== About this exercise ==
How many lines in these records include the string "rules"? Reply with that number alone.

== Records for this task ==

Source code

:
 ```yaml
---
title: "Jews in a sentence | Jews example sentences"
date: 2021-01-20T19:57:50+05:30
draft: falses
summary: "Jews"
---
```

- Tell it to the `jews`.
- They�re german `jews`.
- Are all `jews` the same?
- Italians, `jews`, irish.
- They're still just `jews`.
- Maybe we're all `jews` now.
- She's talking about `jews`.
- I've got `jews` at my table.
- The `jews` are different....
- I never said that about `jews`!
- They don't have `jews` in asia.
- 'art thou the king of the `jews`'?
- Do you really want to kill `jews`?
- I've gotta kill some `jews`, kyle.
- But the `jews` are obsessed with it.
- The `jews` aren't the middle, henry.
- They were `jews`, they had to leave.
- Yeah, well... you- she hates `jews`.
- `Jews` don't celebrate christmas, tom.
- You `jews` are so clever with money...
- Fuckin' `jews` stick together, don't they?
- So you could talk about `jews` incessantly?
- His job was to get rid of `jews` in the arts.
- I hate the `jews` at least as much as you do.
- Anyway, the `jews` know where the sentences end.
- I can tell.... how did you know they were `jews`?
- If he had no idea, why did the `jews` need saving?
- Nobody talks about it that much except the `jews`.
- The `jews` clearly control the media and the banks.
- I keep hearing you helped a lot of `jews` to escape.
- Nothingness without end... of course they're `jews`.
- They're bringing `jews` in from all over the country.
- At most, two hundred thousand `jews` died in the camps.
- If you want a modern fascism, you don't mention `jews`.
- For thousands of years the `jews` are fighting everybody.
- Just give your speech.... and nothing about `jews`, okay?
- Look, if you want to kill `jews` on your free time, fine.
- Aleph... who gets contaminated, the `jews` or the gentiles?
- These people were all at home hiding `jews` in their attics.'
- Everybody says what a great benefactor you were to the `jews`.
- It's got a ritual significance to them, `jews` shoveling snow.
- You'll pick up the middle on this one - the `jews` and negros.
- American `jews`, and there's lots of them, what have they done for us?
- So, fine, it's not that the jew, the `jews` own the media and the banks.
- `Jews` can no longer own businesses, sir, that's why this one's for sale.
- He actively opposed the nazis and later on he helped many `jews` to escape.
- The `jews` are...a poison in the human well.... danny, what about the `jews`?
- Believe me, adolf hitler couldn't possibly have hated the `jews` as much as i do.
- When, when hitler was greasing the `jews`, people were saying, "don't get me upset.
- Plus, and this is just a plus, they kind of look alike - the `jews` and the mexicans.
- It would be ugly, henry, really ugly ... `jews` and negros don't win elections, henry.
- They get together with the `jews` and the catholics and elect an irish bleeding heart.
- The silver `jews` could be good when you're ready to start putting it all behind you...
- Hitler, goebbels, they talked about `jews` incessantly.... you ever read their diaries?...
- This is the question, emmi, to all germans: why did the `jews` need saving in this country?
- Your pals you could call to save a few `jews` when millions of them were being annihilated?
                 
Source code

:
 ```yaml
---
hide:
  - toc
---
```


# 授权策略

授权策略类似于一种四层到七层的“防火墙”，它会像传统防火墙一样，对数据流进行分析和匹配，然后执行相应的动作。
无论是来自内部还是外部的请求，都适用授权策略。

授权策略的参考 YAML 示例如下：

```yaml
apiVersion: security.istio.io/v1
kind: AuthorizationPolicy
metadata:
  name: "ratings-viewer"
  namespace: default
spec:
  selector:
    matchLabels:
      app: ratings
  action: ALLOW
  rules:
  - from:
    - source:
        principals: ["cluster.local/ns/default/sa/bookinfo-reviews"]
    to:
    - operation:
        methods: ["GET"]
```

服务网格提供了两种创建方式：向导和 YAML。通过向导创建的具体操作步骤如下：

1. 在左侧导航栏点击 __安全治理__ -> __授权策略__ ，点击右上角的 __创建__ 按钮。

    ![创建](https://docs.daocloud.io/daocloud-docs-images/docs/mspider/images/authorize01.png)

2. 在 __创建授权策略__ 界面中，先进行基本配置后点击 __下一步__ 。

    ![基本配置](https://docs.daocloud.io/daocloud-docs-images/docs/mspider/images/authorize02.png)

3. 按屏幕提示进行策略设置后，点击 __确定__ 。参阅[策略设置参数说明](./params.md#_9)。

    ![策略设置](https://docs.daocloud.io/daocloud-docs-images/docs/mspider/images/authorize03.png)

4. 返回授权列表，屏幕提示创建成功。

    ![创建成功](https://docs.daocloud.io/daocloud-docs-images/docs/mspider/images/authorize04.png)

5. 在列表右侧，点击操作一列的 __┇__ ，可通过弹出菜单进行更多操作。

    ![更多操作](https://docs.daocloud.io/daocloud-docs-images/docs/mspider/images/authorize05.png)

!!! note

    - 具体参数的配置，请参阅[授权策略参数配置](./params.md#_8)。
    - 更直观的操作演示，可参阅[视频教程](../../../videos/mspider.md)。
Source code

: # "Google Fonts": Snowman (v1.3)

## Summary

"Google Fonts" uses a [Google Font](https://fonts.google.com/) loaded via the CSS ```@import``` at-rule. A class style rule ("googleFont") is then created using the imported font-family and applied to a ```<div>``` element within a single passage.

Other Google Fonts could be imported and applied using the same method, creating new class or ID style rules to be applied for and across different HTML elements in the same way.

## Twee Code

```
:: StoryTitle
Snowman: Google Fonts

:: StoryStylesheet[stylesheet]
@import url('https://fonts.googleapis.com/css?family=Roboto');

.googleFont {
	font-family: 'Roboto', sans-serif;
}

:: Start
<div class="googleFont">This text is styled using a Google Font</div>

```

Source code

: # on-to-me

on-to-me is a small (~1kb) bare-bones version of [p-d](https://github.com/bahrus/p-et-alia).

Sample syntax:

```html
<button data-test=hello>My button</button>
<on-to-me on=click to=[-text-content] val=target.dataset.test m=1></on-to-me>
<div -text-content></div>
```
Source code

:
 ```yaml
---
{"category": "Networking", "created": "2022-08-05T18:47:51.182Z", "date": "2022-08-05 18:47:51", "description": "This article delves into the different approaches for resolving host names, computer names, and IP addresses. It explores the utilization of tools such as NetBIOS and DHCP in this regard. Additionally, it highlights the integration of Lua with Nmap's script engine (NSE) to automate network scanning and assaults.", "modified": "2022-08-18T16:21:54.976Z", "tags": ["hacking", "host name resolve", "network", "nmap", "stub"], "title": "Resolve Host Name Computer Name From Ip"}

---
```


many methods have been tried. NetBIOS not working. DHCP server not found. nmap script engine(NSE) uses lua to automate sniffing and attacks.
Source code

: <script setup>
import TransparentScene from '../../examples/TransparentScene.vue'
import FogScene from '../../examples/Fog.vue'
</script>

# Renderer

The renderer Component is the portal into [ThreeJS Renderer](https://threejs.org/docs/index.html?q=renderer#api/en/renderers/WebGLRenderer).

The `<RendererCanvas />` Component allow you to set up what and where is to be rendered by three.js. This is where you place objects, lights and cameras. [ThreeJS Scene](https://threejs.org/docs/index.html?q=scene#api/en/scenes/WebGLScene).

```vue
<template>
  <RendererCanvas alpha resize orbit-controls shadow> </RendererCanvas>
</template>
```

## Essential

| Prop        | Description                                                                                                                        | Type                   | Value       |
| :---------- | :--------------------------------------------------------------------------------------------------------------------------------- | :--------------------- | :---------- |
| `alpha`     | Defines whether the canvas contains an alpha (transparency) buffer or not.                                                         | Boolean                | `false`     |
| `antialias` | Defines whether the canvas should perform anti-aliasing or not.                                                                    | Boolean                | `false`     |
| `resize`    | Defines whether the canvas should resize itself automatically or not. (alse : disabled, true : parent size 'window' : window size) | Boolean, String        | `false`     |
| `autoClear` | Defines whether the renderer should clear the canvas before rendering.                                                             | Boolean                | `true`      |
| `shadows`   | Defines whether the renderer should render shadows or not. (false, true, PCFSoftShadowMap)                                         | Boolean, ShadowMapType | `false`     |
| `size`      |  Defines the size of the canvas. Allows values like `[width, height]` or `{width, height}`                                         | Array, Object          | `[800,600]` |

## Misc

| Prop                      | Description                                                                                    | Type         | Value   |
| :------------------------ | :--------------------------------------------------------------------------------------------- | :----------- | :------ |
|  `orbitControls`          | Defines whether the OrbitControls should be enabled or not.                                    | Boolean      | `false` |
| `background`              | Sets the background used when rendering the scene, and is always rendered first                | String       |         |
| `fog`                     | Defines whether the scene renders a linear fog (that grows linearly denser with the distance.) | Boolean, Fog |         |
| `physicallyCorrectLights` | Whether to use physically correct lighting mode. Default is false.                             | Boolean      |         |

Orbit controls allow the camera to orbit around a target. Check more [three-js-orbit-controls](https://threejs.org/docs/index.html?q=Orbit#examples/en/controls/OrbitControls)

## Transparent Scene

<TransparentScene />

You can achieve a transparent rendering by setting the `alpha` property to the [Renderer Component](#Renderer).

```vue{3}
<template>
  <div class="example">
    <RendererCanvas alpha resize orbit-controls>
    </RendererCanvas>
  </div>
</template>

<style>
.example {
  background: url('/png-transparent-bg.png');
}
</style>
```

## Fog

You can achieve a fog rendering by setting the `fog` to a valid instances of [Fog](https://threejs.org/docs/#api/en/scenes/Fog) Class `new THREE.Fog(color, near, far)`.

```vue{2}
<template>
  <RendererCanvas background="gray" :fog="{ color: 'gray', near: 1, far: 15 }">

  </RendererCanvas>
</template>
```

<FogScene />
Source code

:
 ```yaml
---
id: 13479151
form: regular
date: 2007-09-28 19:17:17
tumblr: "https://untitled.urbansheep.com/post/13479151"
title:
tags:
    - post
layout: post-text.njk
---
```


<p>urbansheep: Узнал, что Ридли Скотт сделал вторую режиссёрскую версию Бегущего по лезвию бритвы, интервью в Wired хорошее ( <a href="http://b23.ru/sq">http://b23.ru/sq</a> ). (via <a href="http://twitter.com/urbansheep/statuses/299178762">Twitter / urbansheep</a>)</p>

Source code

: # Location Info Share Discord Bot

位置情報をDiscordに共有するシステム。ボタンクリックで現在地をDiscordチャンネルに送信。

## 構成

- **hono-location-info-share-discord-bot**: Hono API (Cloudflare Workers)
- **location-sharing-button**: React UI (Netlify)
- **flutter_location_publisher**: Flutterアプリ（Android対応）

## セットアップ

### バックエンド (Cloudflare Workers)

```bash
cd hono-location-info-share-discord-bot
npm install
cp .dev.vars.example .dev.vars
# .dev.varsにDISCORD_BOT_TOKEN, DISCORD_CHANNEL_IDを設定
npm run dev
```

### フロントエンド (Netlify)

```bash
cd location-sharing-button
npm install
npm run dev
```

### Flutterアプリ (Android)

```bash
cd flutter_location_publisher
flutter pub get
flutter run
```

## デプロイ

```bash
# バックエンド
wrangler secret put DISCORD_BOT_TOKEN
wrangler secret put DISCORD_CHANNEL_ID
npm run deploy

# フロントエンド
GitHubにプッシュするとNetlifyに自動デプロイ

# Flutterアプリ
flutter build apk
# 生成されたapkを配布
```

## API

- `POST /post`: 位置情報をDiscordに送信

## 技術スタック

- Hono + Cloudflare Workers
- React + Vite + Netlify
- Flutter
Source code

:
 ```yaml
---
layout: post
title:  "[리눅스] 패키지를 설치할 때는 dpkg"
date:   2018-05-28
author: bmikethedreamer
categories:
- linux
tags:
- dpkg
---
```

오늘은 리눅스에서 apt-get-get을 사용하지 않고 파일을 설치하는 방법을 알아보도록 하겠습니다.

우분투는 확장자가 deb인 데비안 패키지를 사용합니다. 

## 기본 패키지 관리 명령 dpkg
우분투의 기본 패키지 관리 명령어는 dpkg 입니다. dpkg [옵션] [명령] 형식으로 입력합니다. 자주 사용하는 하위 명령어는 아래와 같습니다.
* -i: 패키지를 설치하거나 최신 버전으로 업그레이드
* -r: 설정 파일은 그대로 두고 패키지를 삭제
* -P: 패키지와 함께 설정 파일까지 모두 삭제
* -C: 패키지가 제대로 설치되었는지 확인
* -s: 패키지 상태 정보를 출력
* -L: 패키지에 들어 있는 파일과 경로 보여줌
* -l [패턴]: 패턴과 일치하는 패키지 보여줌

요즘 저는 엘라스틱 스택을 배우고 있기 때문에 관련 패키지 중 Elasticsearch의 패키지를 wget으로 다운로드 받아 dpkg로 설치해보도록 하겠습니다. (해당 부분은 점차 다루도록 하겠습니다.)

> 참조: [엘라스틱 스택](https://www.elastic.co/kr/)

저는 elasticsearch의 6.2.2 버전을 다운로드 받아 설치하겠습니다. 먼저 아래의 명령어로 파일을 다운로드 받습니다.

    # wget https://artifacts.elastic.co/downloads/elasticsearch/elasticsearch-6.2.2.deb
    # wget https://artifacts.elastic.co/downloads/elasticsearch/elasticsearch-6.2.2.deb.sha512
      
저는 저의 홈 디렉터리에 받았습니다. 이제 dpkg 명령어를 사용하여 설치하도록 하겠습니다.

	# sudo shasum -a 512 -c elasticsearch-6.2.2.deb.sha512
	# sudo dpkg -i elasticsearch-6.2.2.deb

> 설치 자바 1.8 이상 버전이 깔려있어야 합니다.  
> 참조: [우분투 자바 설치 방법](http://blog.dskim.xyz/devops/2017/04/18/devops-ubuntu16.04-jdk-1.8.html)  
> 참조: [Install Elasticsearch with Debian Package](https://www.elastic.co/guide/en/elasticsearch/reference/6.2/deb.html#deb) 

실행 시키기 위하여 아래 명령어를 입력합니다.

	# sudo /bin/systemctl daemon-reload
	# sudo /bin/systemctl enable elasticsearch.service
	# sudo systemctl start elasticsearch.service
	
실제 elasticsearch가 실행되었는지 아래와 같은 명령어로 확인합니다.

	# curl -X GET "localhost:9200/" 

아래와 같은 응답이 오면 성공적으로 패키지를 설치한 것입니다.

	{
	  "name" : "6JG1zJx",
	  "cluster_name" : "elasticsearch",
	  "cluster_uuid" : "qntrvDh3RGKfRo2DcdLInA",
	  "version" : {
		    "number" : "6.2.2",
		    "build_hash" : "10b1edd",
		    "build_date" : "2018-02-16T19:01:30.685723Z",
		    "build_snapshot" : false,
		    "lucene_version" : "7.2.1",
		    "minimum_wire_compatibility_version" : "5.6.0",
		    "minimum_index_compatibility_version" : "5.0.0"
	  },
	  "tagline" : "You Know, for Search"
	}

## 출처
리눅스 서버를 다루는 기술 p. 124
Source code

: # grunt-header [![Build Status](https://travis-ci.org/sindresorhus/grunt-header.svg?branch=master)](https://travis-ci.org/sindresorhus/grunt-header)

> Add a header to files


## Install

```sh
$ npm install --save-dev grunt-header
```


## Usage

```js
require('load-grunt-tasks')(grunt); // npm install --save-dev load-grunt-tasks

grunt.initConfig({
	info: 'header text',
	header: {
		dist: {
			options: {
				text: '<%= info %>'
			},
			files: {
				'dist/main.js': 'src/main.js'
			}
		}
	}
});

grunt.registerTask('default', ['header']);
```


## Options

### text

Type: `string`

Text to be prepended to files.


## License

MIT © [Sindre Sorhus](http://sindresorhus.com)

== Finished exercise ==
2